O resultado fragmentado da eleição italiana, deixando indefinido o governo do país, derrubou as bolsas europeias. A Itália vive uma nova crise política no meio da velha crise econômica. Ontem, o governo italiano rolou ¬ 8,75 bi em títulos com vencimento em seis meses e pagou mais caro pelos empréstimos. Hoje, fará rolagem de títulos mais longos e ficará mais claro como as eleições afetaram a visão dos investidores.
A eleição foi uma clara rejeição à proposta de Mário Monti, que só teve 10% dos votos, mas não se pode dizer qual escolha o eleitor fez. O Senado fica com a coalizão de centro-direita, de Berlusconi; a Câmara Baixa, com a centro-esquerda, de Pier Luigi Bersani; e o voto de repúdio, do comediante Beppe Grillo, teve um quarto de todos os votos.
Se as duas Casas não estiverem de acordo, não se governa o país. Um governo instável não seguirá adiante no processo de reformas adotado por Mario Monti, que é o que tem o apoio dos líderes da Europa.
A dívida pública é crescente, subiu de 120% para 127% do PIB entre o terceiro trimestre de 2011 e o terceiro de 2012, último dado divulgado pela Eurostat. Isso quer dizer que o país precisa pedir dinheiro emprestado aos bancos para fechar as contas e ninguém confia em país com tal grau de fragmentação política.
A diferença entre a crise política atual na Itália e de outras vividas na zona do euro é que agora o mercado financeiro está ainda sob o calmante administrado pelo Banco Central Europeu, de Mario Draghi.
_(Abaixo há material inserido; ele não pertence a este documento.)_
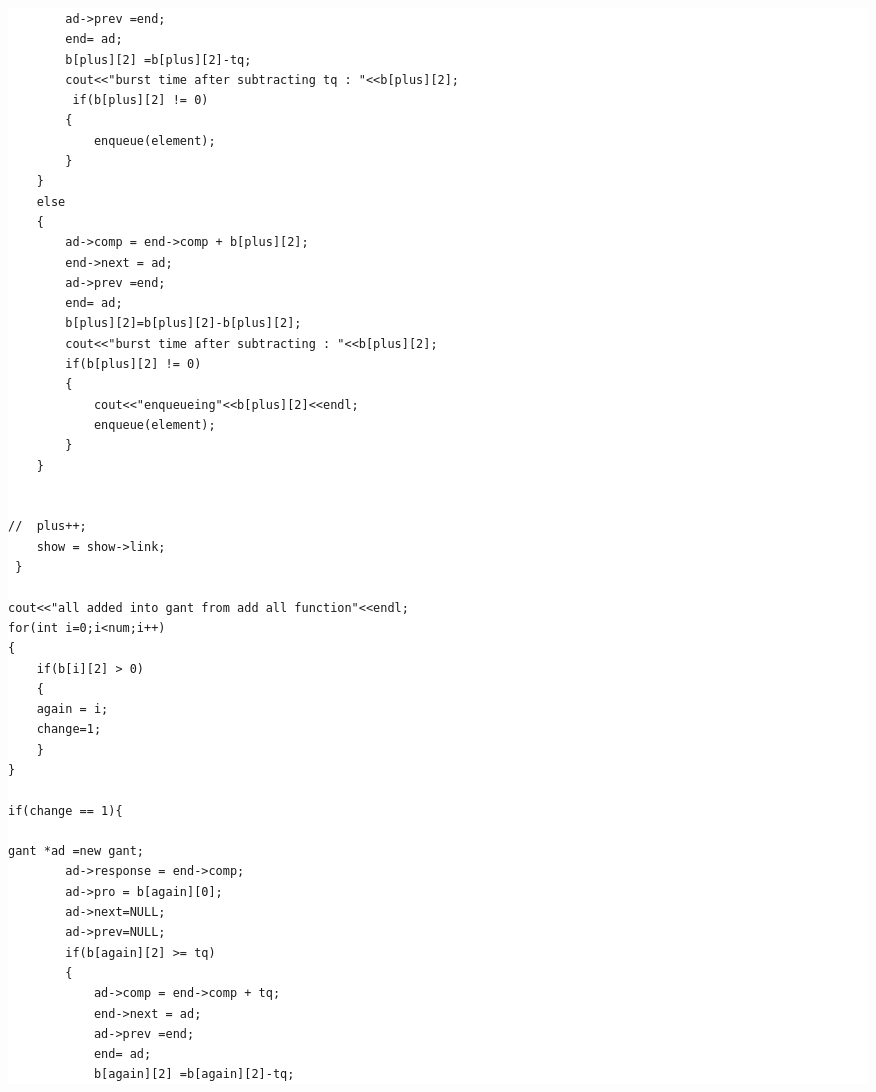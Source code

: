 			ad->prev =end;
			end= ad;
	 		b[plus][2] =b[plus][2]-tq;
	 		cout<<"burst time after subtracting tq : "<<b[plus][2];
			 if(b[plus][2] != 0)
			{
				enqueue(element);
			} 
		}
		else
		{
			ad->comp = end->comp + b[plus][2];
			end->next = ad;
			ad->prev =end;
			end= ad;
		 	b[plus][2]=b[plus][2]-b[plus][2];
		 	cout<<"burst time after subtracting : "<<b[plus][2];
		 	if(b[plus][2] != 0)
			{
				cout<<"enqueueing"<<b[plus][2]<<endl;
				enqueue(element);
			}
		}
		
		
	//	plus++;
		show = show->link;
	 }
	 
	cout<<"all added into gant from add all function"<<endl;
	for(int i=0;i<num;i++)
	{
		if(b[i][2] > 0)
		{
		again = i;
		change=1;
		}
	}
	
	if(change == 1){
		
	gant *ad =new gant;
			ad->response = end->comp;
			ad->pro = b[again][0];
			ad->next=NULL;
			ad->prev=NULL;
			if(b[again][2] >= tq)
			{
				ad->comp = end->comp + tq;
				end->next = ad;
				ad->prev =end;
				end= ad;
	 			b[again][2] =b[again][2]-tq;
	 				 	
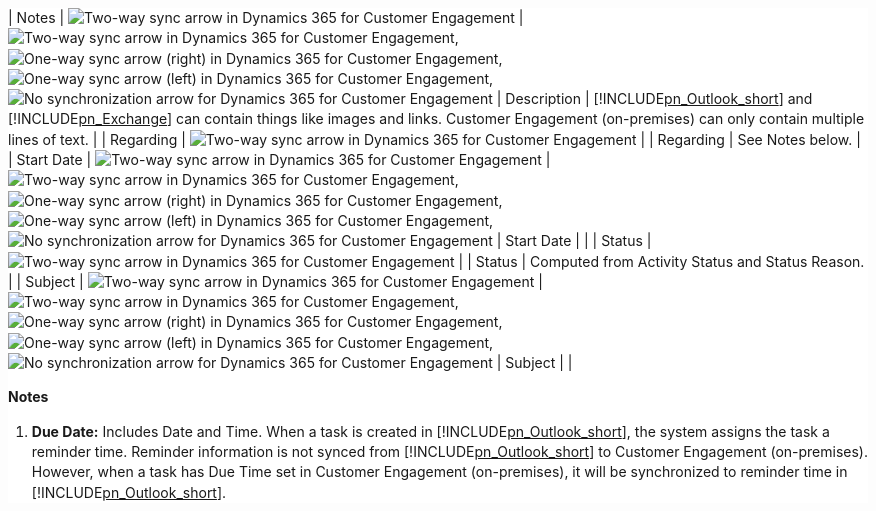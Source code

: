 |     Notes      | ![Two-way sync arrow in Dynamics 365 for Customer Engagement](../admin/media/two-way-sync-arrow.png "Two-way sync arrow in Dynamics 365 for Customer Engagement") | ![Two-way sync arrow in Dynamics 365 for Customer Engagement](../admin/media/two-way-sync-arrow.png "Two-way sync arrow in Dynamics 365 for Customer Engagement"), ![One-way sync arrow (right) in Dynamics 365 for Customer Engagement](../admin/media/one-way-sync-arrow-right.png "One-way sync arrow (right) in Dynamics 365 for Customer Engagement"), ![One-way sync arrow (left) in Dynamics 365 for Customer Engagement](../admin/media/one-way-sync-arrow-left.png "One-way sync arrow (left) in Dynamics 365 for Customer Engagement"), ![No synchronization arrow for Dynamics 365 for Customer Engagement](../admin/media/no-sync-arrow.png "No synchronization arrow for Dynamics 365 for Customer Engagement") |    Description     | [!INCLUDE[pn_Outlook_short](../includes/pn-outlook-short.md)] and [!INCLUDE[pn_Exchange](../includes/pn-exchange.md)] can contain things like images and links. Customer Engagement (on-premises) can only contain multiple lines of text. |
|   Regarding    | ![Two-way sync arrow in Dynamics 365 for Customer Engagement](../admin/media/two-way-sync-arrow.png "Two-way sync arrow in Dynamics 365 for Customer Engagement") |                                                                                                                                                                                                                                                                                                                                                                                                                                                                                                                              |     Regarding      |                                                                                                                           See Notes below.                                                                                                                           |
|   Start Date   | ![Two-way sync arrow in Dynamics 365 for Customer Engagement](../admin/media/two-way-sync-arrow.png "Two-way sync arrow in Dynamics 365 for Customer Engagement") | ![Two-way sync arrow in Dynamics 365 for Customer Engagement](../admin/media/two-way-sync-arrow.png "Two-way sync arrow in Dynamics 365 for Customer Engagement"), ![One-way sync arrow (right) in Dynamics 365 for Customer Engagement](../admin/media/one-way-sync-arrow-right.png "One-way sync arrow (right) in Dynamics 365 for Customer Engagement"), ![One-way sync arrow (left) in Dynamics 365 for Customer Engagement](../admin/media/one-way-sync-arrow-left.png "One-way sync arrow (left) in Dynamics 365 for Customer Engagement"), ![No synchronization arrow for Dynamics 365 for Customer Engagement](../admin/media/no-sync-arrow.png "No synchronization arrow for Dynamics 365 for Customer Engagement") |     Start Date     |                                                                                                                                                                                                                                                                      |
|     Status     | ![Two-way sync arrow in Dynamics 365 for Customer Engagement](../admin/media/two-way-sync-arrow.png "Two-way sync arrow in Dynamics 365 for Customer Engagement") |                                                                                                                                                                                                                                                                                                                                                                                                                                                                                                                              |       Status       |                                                                                                           Computed from Activity Status and Status Reason.                                                                                                           |
|    Subject     | ![Two-way sync arrow in Dynamics 365 for Customer Engagement](../admin/media/two-way-sync-arrow.png "Two-way sync arrow in Dynamics 365 for Customer Engagement") | ![Two-way sync arrow in Dynamics 365 for Customer Engagement](../admin/media/two-way-sync-arrow.png "Two-way sync arrow in Dynamics 365 for Customer Engagement"), ![One-way sync arrow (right) in Dynamics 365 for Customer Engagement](../admin/media/one-way-sync-arrow-right.png "One-way sync arrow (right) in Dynamics 365 for Customer Engagement"), ![One-way sync arrow (left) in Dynamics 365 for Customer Engagement](../admin/media/one-way-sync-arrow-left.png "One-way sync arrow (left) in Dynamics 365 for Customer Engagement"), ![No synchronization arrow for Dynamics 365 for Customer Engagement](../admin/media/no-sync-arrow.png "No synchronization arrow for Dynamics 365 for Customer Engagement") |      Subject       |                                                                                                                                                                                                                                                                      |
  
 **Notes**  
  
1. **Due Date:** Includes Date and Time. When a task is created in [!INCLUDE[pn_Outlook_short](../includes/pn-outlook-short.md)], the system assigns the task a reminder time. Reminder information is not synced from [!INCLUDE[pn_Outlook_short](../includes/pn-outlook-short.md)] to Customer Engagement (on-premises). However, when a task has Due Time set in Customer Engagement (on-premises), it will be synchronized to reminder time in [!INCLUDE[pn_Outlook_short](../includes/pn-outlook-short.md)].  
  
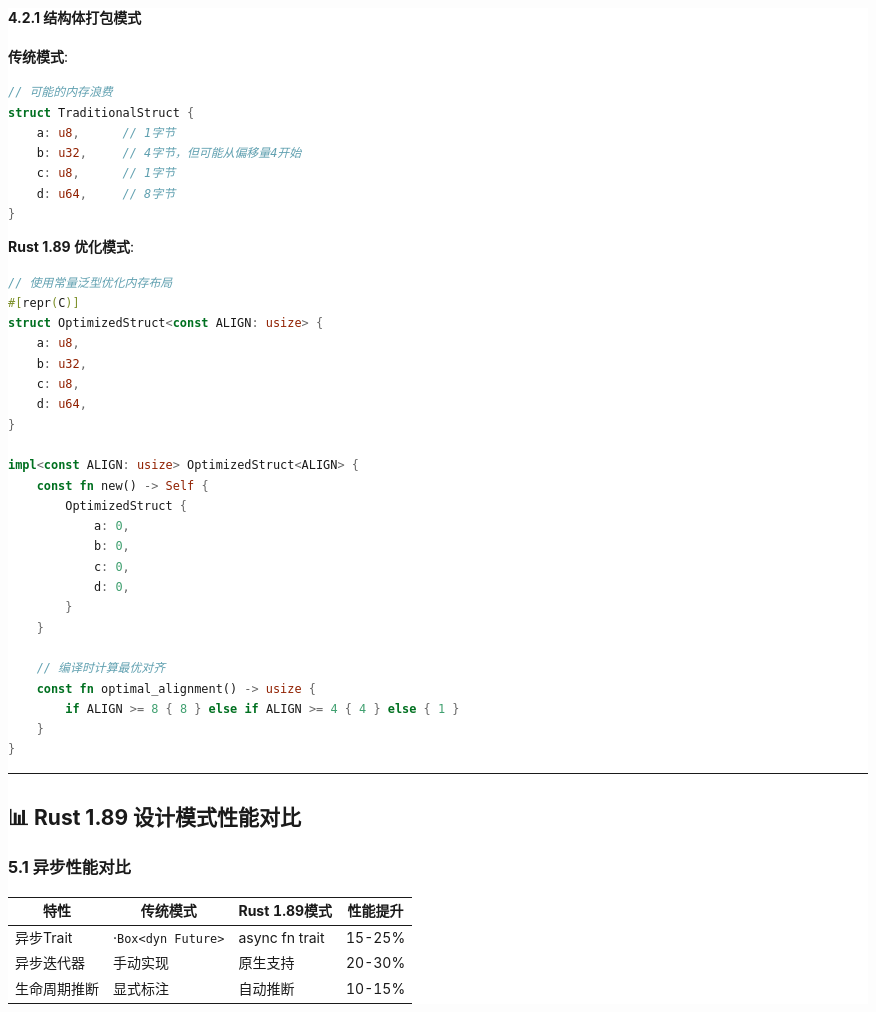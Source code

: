 #### 4.2.1 结构体打包模式

**传统模式**:

```rust
// 可能的内存浪费
struct TraditionalStruct {
    a: u8,      // 1字节
    b: u32,     // 4字节，但可能从偏移量4开始
    c: u8,      // 1字节
    d: u64,     // 8字节
}
```

**Rust 1.89 优化模式**:

```rust
// 使用常量泛型优化内存布局
#[repr(C)]
struct OptimizedStruct<const ALIGN: usize> {
    a: u8,
    b: u32,
    c: u8,
    d: u64,
}

impl<const ALIGN: usize> OptimizedStruct<ALIGN> {
    const fn new() -> Self {
        OptimizedStruct {
            a: 0,
            b: 0,
            c: 0,
            d: 0,
        }
    }
    
    // 编译时计算最优对齐
    const fn optimal_alignment() -> usize {
        if ALIGN >= 8 { 8 } else if ALIGN >= 4 { 4 } else { 1 }
    }
}
```

---

## 📊 Rust 1.89 设计模式性能对比

### 5.1 异步性能对比

| 特性 | 传统模式 | Rust 1.89模式 | 性能提升 |
|------|----------|----------------|----------|
| 异步Trait | ·`Box<dyn Future>` | async fn trait | 15-25% |
| 异步迭代器 | 手动实现 | 原生支持 | 20-30% |
| 生命周期推断 | 显式标注 | 自动推断 | 10-15% |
Apesar disso, as bolsas despencaram, a de Milão, 5%. Os bancos italianos perderam mais. Draghi se comprometeu, no ano passado, a comprar títulos públicos de países que enfrentassem desconfiança dos investidores. Os italianos têm esse paraquedas monetário, que pode atenuar a elevação do custo da dívida. Os títulos com vencimento de 10 anos subiram muito nos últimos dias, mas de acordo com a consultoria inglesa Capital Economics, a intervenção do BCE deve impedir que os juros cheguem a 7%, uma taxa que praticamente inviabilizaria captações. Hoje, elas estão na casa de 4,9%.
Para a região, no entanto, a falta de definição na Itália complica bastante o cenário. A Itália é a terceira maior economia da zona do euro, atrás apenas de Alemanha e França. Tem um PIB de US$ 2 trilhões. E há, nos próximos meses, muitas definições a serem feiras na região, como a união bancária.
O mau humor dos eleitores com o primeiro-ministro, Mario Monti, é fácil de ser explicado pela economia: seis trimestres consecutivos de retração econômica. No quarto trimestre de 2012, o PIB encolheu 0,9% sobre o terceiro, e estava 2,7% menor que o do mesmo período de 2011. O desemprego ao longo do ano subiu de 9,5% para 11,2%. Entre jovens com menos de 25 anos, a taxa chega a 36%, a quarta maior da zona do euro.
Para a economia mundial, a volta da incerteza na zona do euro é ruim. O ano de 2013 vinha sendo marcado, até aqui, pela ausência de más notícias da Europa. Pior do que as bolsas caírem é aumentar a desconfiança dos empresários e dos consumidores.
Mario Monti está no poder desde 2011. Desde então, realizou uma série de cortes de gastos e aumento de impostos para tentar reorganizar as finanças públicas. Essas reformas, ao lado da disposição do BCE de comprar títulos públicos, é que servirão de escudo para a Itália enfrentar o período de turbulência até a formação de um novo governo estável.
Mas, além da economia, o que vale refletir é o que os italianos disseram com esta eleição. Estão aparecendo em vários países do mundo sinais de fadiga com a forma tradicional de representação política. É por isso que um movimento como o de Beppe Grillo, criado para contestar os políticos tradicionais, vira um fenômeno que chega a 25% dos votos.
A Itália, depois da Operação Mãos Limpas, passou por uma reforma política - como a que alguns prescrevem para o Brasil - que mudou o sistema proporcional, numa tentativa de permitir a renovação. Enfraqueceu-se a Democracia Cristã, que era o objetivo, mas o melhor fruto dessa "renovação" é o grotesco Silvio Berlusconi, que volta a ter poder. O movimento "ocupe", a adesão de 1,5 milhão de assinaturas a um protesto online contra o presidente do Senado brasileiro, Renan Calheiros, e outras surpresas espontâneas que têm acontecido em diversos países deveriam alertar os políticos que a crise não é só econômica.